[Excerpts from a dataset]
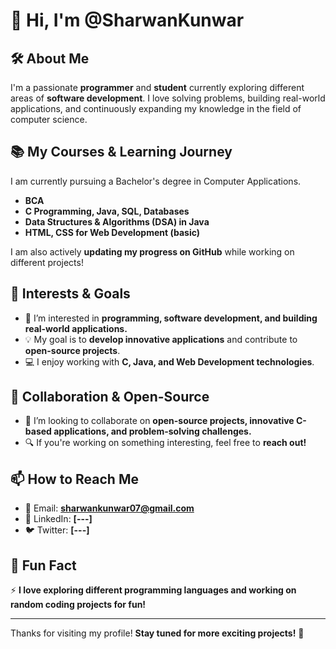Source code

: # 👋 Hi, I'm @SharwanKunwar

## 🛠 About Me
I'm a passionate **programmer** and **student** currently exploring different areas of **software development**. I love solving problems, building real-world applications, and continuously expanding my knowledge in the field of computer science.

## 📚 My Courses & Learning Journey  
I am currently pursuing a Bachelor's degree in Computer Applications.
- **BCA**  
- **C Programming, Java, SQL, Databases**  
- **Data Structures & Algorithms (DSA) in Java**
- **HTML, CSS for Web Development (basic)**  


I am also actively **updating my progress on GitHub** while working on different projects!

## 🚀 Interests & Goals
- 👀 I’m interested in **programming, software development, and building real-world applications.**  
- 💡 My goal is to **develop innovative applications** and contribute to **open-source projects**.  
- 💻 I enjoy working with **C, Java, and Web Development technologies**.  

## 🤝 Collaboration & Open-Source
- 💞️ I’m looking to collaborate on **open-source projects, innovative C-based applications, and problem-solving challenges.**  
- 🔍 If you're working on something interesting, feel free to **reach out!**  

## 📫 How to Reach Me  
- 📩 Email: **sharwankunwar07@gmail.com**  
- 💼 LinkedIn: **[---]**  
- 🐦 Twitter: **[---]**  

## 🎉 Fun Fact  
⚡ **I love exploring different programming languages and working on random coding projects for fun!**  

---

Thanks for visiting my profile! **Stay tuned for more exciting projects!** 🚀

Activity
For the string "different", return every line of the data where it appears.

Result for this task
I'm a passionate **programmer** and **student** currently exploring different areas of **software development**. I love solving problems, building real-world applications, and continuously expanding my knowledge in the field of computer science.
I am also actively **updating my progress on GitHub** while working on different projects!
⚡ **I love exploring different programming languages and working on random coding projects for fun!**  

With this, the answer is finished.